Event flags:more discussion & practical issue

dutchuncle wrote on Tuesday, January 16, 2007:

Practical and philosophical issues of Event Flag Groups

Rather than making this a feature request, I’m working on a contribution, and hitting a snag.

Background:  Event Flags are typically implemented as bitwise flags in a portBASE_TYPE.  The flags may be set by any process that has the group’s handle, in any combination (essentially a bitwise OR).  More importantly, the group may be waited on by multiple processes at once, ALL OF WHOM see the flag post(s) simultaneously (and atomically).  This is very different from a queue or semaphore.  When an empty queue is written, ONLY the highest-priority process waiting on that queue gets the data; when a flag is posted, ALL of the processes wating on that flag are readied (though of course they get the opportunity to run in priority order). This is complicated by the operations provided for waiting on flags:  the process can specify a 32-bit mask and a code indicating whether ALL of the bits must match or ANY of the bits are sufficient, and in some systems whether the bits should be atomically cleared after a successful match - though as stated clearing by one process does NOT interfere with another pending process “seeing” the bits for its own readiness test.

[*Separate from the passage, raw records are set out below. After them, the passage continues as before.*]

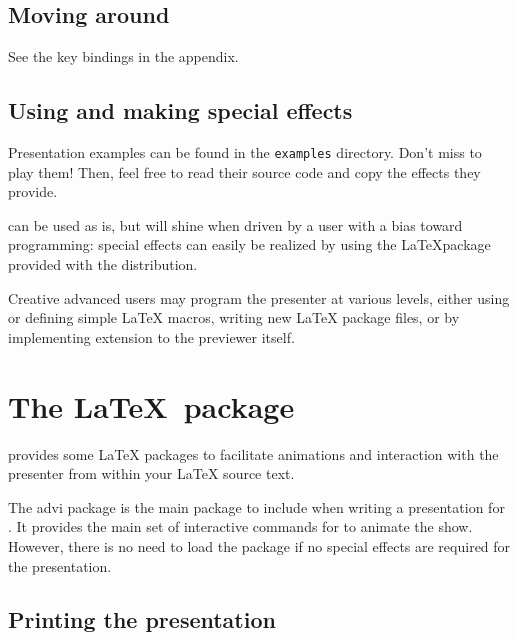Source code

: \documentclass[12pt]{article}
\begin{document}
\subsection {Moving around}

See the key bindings in the appendix.

\subsection {Using and making special effects}

Presentation examples can be found in the 
\verb"examples" directory. Don't miss to play them! Then, feel free
to read their source code and copy the effects they provide.

{\ActiveDVI} can be used as is, but will shine when driven by a user
with a bias toward programming: special effects can easily 
be realized by using the \LaTeX package provided with the distribution. 

Creative advanced users may program the presenter at various levels, either
using or defining simple {\LaTeX} macros, writing new {\LaTeX} package
files, or by implementing extension to the previewer itself.



\section {The  \LaTeX~package}


{\ActiveDVI} provides some {\LaTeX} packages to facilitate animations and
interaction with the presenter from within your {\LaTeX} source text.

The  advi package is the main package to include when writing
a presentation for {\ActiveDVI}. It provides the main set of interactive
commands for {\ActiveDVI} to animate the show. However, there is no
need to load the package if no {\ActiveDVI} special effects are
required for the presentation.

\subsection{Printing the presentation}
\end{document}
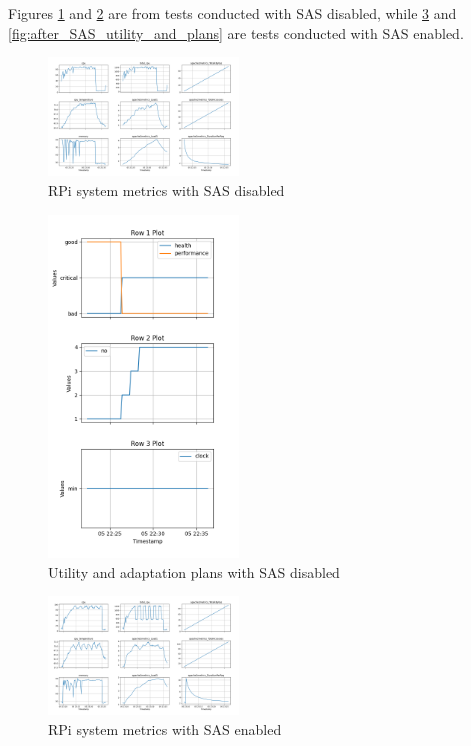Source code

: \documentclass[conference]{IEEEtran}
\begin{document}
Figures \ref{fig:before_SAS_metrics} and \ref{fig:before_SAS_utility_and_plans} are from tests conducted with SAS disabled, while \ref{fig:after_SAS_metrics} and \ref{fig:after_SAS_utility_and_plans} are tests conducted with SAS enabled.

\begin{figure}[H]
    \centering
    \includegraphics[width=0.45\textwidth]{./media/before_SAS_metrics.png}
    \caption{RPi system metrics with SAS disabled}
    \label{fig:before_SAS_metrics}
\end{figure}

\begin{figure}[H]
    \centering
    \includegraphics[width=0.45\textwidth]{./media/before_SAS_utility_and_plans.png}
    \caption{Utility and adaptation plans with SAS disabled}
    \label{fig:before_SAS_utility_and_plans}
\end{figure}

\begin{figure}[H]
    \centering
    \includegraphics[width=0.45\textwidth]{./media/after_SAS_metrics.png}
    \caption{RPi system metrics with SAS enabled}
    \label{fig:after_SAS_metrics}
\end{figure}
\end{document}
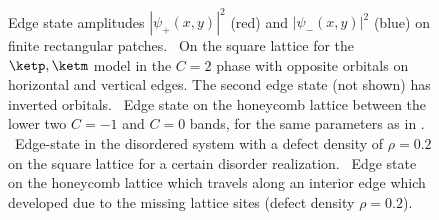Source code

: \begin{figure}[p]
    \centering
    \hspace{1.5cm}
     \\
    \vspace{1cm}
    \hspace{1.5cm}
    \vspace{1cm}
    \caption{Edge state amplitudes $|\psi_+(x,y)|^2$ (red) and $|\psi_-(x,y)|^2$ (blue) on finite rectangular patches. \sfA~On the square lattice for the $\ketp, \ketm$ model in the $C=2$ phase with opposite orbitals on horizontal and vertical edges. The second edge state (not shown) has inverted orbitals. \sfB~Edge state on the honeycomb lattice between the lower two $C=-1$ and $C=0$ bands, for the same parameters as in . \sfC~Edge-state in the disordered system with a defect density of $\rho= 0.2$ on the square lattice for a certain disorder realization. \sfD~Edge state on the honeycomb lattice which travels along an interior edge which developed due to the missing lattice sites (defect density $\rho=0.2$).}
\end{figure}

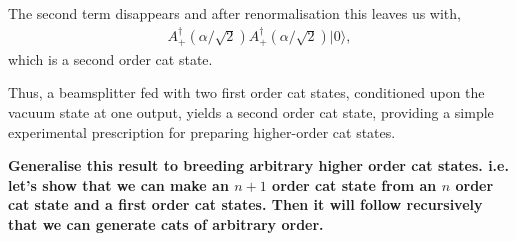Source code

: \documentclass[aps,prl,twocolumn,amsmath,amssymb,nofootinbib,superscriptaddress]{revtex4}
\newcommand{\ket}[1]{|#1\rangle}
\begin{document}
The second term disappears and after renormalisation this leaves us with,
\begin{eqnarray}
A_+^\dag(\alpha/\sqrt{2}) A_+^\dag(\alpha/\sqrt{2})\ket{0},
\end{eqnarray}
which is a second order cat state.

Thus, a beamsplitter fed with two first order cat states, conditioned upon the vacuum state at one output, yields a second order cat state, providing a simple experimental prescription for preparing higher-order cat states.

\textbf{Generalise this result to breeding arbitrary higher order cat states. i.e. let's show that we can make an $n+1$ order cat state from an $n$ order cat state and a first order cat states. Then it will follow recursively that we can generate cats of arbitrary order.}



\end{document}
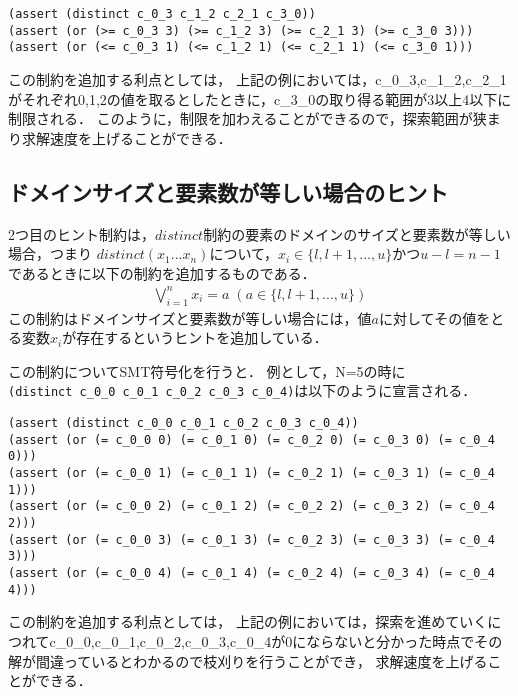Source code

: \begin{verbatim}
(assert (distinct c_0_3 c_1_2 c_2_1 c_3_0))
(assert (or (>= c_0_3 3) (>= c_1_2 3) (>= c_2_1 3) (>= c_3_0 3)))
(assert (or (<= c_0_3 1) (<= c_1_2 1) (<= c_2_1 1) (<= c_3_0 1)))
\end{verbatim}

この制約を追加する利点としては，
上記の例においては，c\_0\_3,c\_1\_2,c\_2\_1がそれぞれ0,1,2の値を取るとしたときに，c\_3\_0の取り得る範囲が3以上4以下に制限される．
このように，制限を加わえることができるので，探索範囲が狭まり求解速度を上げることができる．


\subsection{ドメインサイズと要素数が等しい場合のヒント}
2つ目のヒント制約は，$distinct$制約の要素のドメインのサイズと要素数が等しい場合，つまり
$distinct(x_1 ... x_n)$について，$x_i \in \{l, l+1, ..., u\}$かつ$u-l=n-1$であるときに以下の制約を追加するものである．\\
\begin{eqnarray}
\bigvee_{i=1}^n x_i=a \; (a \in \{l, l+1, ..., u\})
\label{eq:h2}
\end{eqnarray}
この制約はドメインサイズと要素数が等しい場合には，値$a$に対してその値をとる変数$x_i$が存在するというヒントを追加している．

この制約についてSMT符号化を行うと．
例として，N=5の時に\\
\verb|(distinct c_0_0 c_0_1 c_0_2 c_0_3 c_0_4)|は以下のように宣言される．

\begin{verbatim}
(assert (distinct c_0_0 c_0_1 c_0_2 c_0_3 c_0_4))
(assert (or (= c_0_0 0) (= c_0_1 0) (= c_0_2 0) (= c_0_3 0) (= c_0_4 0)))
(assert (or (= c_0_0 1) (= c_0_1 1) (= c_0_2 1) (= c_0_3 1) (= c_0_4 1)))
(assert (or (= c_0_0 2) (= c_0_1 2) (= c_0_2 2) (= c_0_3 2) (= c_0_4 2)))
(assert (or (= c_0_0 3) (= c_0_1 3) (= c_0_2 3) (= c_0_3 3) (= c_0_4 3)))
(assert (or (= c_0_0 4) (= c_0_1 4) (= c_0_2 4) (= c_0_3 4) (= c_0_4 4)))
\end{verbatim}


この制約を追加する利点としては，
上記の例においては，探索を進めていくにつれてc\_0\_0,c\_0\_1,c\_0\_2,c\_0\_3,c\_0\_4が0にならないと分かった時点でその解が間違っているとわかるので枝刈りを行うことができ，
求解速度を上げることができる．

FreeRTOS queues are implemented by activating the highest priority task on the event list, with all queue manipulation being done in the context of the task.  The problem with doing this for flags is that the processes would run in priority order with cascading effects, rather than the atomic operations required.  Besides, unlike queues which typically have one consumer waiting, flags are designed to have multiple processes awaiting different combinations of flags.  (In a VRTX application, we had a dozen processes waiting with masks which mostly had different conditions and *all* had two common bits for STOP and RESET.)  It would be inefficient to wake up all of the processes, perform all of the context switches, and let them all test for readiness (and probably suspend again) in context; instead, efficiency suggests performing the masking by scanning the waiting-event-list within the flag-post routine to decide which process(es) to awaken.  That means the mask and operation-code isn’t kept in the context stack, and it’s per-process, so it makes sense to put it in the process control structure.   BUT in good structured style, richardbarry has hidden the process structure inside the tasks.c module along with various private functions to maintain the various process lists, which means that either (a) the masking and process-waking routine should be in tasks.c violating functional separation, or (b) tasks.c should provide accessor and setting functions to private data along with whatever new function is needed to manipulate the process queue(s) incuring more overhead and complexity and *still* violating functional separation somewhat the other direction.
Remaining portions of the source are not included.